§ EXERCISE DETAILS
Copy out exactly the lines below that run from the one holding "## Graphische Objekte" to the one holding "OpenGL verbindet die", keeping both of those lines and no others.

** DATASET RECORDS follows **

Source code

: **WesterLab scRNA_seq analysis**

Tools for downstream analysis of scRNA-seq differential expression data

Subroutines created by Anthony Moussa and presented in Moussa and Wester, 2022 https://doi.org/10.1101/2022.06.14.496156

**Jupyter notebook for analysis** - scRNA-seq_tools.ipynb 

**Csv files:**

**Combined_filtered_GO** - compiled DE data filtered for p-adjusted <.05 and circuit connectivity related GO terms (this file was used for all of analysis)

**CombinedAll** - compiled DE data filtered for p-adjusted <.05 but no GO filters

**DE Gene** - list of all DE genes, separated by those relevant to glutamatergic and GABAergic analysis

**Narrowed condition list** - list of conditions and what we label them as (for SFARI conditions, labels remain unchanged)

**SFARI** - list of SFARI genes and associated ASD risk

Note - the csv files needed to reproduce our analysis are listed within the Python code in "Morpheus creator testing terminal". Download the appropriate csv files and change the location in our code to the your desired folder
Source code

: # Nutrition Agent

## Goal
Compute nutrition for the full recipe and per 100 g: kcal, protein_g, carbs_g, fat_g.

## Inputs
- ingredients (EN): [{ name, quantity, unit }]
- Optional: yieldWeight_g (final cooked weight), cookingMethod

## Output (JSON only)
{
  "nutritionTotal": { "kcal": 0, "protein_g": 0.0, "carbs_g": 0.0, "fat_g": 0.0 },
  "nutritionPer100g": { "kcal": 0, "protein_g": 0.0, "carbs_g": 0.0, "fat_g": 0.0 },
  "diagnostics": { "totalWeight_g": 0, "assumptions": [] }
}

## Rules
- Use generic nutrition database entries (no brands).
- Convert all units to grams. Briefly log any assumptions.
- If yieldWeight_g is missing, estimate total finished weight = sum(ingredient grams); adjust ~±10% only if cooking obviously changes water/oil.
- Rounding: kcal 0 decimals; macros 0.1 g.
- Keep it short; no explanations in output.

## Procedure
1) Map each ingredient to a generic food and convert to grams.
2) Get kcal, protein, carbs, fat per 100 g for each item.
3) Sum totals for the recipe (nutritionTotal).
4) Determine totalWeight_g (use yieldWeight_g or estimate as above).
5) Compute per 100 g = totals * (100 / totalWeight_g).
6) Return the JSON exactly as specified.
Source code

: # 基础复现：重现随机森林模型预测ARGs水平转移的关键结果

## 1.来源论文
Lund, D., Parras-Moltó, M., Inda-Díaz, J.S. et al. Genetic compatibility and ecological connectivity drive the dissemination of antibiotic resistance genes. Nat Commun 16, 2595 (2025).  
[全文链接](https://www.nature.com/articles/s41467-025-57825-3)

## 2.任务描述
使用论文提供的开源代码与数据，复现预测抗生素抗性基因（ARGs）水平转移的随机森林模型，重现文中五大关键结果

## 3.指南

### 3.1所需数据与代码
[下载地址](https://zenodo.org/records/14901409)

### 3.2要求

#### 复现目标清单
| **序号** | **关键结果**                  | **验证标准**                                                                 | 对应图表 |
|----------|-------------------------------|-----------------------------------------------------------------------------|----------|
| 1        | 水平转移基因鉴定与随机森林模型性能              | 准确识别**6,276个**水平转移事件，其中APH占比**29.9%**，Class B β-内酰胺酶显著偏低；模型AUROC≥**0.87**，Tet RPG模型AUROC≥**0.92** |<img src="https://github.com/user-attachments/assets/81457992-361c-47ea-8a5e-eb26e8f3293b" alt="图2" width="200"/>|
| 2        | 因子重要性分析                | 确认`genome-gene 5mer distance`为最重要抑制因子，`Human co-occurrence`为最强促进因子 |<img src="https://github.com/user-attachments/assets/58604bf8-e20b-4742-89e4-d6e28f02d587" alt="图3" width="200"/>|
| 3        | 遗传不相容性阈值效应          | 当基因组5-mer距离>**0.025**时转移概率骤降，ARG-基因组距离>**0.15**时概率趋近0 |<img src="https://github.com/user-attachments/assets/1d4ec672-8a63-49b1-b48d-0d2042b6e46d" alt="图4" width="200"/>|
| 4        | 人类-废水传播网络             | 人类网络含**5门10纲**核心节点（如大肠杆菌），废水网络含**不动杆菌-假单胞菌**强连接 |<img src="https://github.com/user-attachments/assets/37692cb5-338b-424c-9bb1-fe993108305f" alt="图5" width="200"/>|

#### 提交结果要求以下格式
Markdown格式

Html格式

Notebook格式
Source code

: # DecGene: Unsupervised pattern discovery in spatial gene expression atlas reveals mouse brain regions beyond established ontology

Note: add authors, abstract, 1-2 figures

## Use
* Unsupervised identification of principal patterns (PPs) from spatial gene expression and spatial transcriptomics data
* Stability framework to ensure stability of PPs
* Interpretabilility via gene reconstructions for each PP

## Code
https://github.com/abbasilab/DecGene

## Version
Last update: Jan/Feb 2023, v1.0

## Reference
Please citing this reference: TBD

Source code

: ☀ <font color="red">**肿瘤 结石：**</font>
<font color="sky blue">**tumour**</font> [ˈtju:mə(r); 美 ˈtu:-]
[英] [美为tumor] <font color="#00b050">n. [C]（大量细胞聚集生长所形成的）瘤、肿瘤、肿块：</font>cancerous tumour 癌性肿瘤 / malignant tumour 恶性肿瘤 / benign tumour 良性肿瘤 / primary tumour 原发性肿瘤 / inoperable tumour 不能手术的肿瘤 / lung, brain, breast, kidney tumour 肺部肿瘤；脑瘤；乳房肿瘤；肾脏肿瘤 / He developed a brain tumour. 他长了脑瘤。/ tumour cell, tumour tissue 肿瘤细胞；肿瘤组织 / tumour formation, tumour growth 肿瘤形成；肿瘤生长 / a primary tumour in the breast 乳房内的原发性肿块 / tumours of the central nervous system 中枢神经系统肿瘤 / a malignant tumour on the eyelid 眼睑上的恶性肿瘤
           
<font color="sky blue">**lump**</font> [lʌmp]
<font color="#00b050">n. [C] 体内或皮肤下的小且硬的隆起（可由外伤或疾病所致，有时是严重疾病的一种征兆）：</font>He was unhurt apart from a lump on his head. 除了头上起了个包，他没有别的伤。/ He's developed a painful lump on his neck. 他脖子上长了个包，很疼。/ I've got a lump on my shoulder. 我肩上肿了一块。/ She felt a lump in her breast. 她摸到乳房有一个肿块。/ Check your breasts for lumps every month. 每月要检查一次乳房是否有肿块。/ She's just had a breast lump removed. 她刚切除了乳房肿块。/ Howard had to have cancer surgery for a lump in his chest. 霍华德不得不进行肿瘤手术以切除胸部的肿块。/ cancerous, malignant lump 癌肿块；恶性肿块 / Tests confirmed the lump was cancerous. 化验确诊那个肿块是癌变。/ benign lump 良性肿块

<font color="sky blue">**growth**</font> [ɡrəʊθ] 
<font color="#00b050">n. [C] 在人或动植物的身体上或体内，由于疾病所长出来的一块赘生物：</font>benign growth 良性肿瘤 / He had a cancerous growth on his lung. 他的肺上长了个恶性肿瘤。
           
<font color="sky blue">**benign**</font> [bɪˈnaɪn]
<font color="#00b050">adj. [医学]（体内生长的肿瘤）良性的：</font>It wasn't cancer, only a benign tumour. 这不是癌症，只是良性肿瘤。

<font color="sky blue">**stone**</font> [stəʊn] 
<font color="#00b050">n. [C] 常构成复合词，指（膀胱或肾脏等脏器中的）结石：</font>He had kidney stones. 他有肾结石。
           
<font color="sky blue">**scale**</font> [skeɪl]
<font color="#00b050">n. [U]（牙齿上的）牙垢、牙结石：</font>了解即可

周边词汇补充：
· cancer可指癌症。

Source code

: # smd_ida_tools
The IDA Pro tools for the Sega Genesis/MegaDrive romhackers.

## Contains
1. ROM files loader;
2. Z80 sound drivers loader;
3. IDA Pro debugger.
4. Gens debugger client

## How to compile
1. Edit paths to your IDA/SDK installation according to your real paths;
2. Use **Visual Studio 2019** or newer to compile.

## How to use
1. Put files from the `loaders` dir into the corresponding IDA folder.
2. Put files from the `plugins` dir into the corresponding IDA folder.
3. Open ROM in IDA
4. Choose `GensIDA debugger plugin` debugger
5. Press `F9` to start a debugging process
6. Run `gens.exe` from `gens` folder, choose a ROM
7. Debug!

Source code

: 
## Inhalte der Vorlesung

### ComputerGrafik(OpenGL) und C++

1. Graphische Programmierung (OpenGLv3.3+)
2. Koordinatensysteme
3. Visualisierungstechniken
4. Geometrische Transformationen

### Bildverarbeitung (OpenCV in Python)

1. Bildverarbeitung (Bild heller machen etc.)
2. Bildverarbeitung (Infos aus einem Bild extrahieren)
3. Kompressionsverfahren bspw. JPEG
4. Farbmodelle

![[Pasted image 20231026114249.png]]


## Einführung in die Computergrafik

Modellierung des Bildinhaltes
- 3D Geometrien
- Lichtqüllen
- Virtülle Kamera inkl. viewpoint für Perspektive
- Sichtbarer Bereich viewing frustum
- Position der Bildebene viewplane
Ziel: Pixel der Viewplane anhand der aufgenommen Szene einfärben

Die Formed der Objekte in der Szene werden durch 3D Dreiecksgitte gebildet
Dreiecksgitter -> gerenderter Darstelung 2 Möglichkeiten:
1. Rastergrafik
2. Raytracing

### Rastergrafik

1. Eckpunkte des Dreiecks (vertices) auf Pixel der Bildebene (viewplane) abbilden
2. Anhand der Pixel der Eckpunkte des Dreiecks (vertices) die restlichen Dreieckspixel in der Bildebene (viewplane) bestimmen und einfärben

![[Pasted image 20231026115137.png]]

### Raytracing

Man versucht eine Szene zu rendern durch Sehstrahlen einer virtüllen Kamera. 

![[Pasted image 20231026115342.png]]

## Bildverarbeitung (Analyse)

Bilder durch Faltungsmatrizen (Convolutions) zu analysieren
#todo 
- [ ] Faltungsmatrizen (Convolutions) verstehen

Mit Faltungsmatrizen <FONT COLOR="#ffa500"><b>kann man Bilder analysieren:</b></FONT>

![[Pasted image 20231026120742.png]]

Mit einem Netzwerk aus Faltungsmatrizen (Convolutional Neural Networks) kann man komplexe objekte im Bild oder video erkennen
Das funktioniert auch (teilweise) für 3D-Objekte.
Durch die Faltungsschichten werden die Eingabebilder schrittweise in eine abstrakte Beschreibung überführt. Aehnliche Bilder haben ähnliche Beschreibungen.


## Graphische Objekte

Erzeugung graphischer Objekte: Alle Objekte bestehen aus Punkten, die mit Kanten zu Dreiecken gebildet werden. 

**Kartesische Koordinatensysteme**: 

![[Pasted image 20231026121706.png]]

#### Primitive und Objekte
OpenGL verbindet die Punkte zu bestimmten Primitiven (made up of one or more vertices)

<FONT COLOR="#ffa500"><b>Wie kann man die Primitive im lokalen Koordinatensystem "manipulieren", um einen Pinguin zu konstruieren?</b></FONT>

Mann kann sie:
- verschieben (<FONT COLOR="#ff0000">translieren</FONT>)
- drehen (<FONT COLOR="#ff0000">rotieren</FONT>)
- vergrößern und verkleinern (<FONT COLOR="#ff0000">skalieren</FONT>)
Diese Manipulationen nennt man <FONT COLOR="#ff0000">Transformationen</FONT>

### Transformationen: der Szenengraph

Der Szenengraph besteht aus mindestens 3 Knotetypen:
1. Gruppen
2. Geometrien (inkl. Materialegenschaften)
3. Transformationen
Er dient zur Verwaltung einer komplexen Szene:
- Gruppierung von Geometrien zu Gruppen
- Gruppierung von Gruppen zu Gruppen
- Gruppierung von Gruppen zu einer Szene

** End of DATASET RECORDS **

§ OUTPUT OF THE EXERCISE
## Graphische Objekte

Erzeugung graphischer Objekte: Alle Objekte bestehen aus Punkten, die mit Kanten zu Dreiecken gebildet werden. 

**Kartesische Koordinatensysteme**: 

![[Pasted image 20231026121706.png]]

#### Primitive und Objekte
OpenGL verbindet die Punkte zu bestimmten Primitiven (made up of one or more vertices)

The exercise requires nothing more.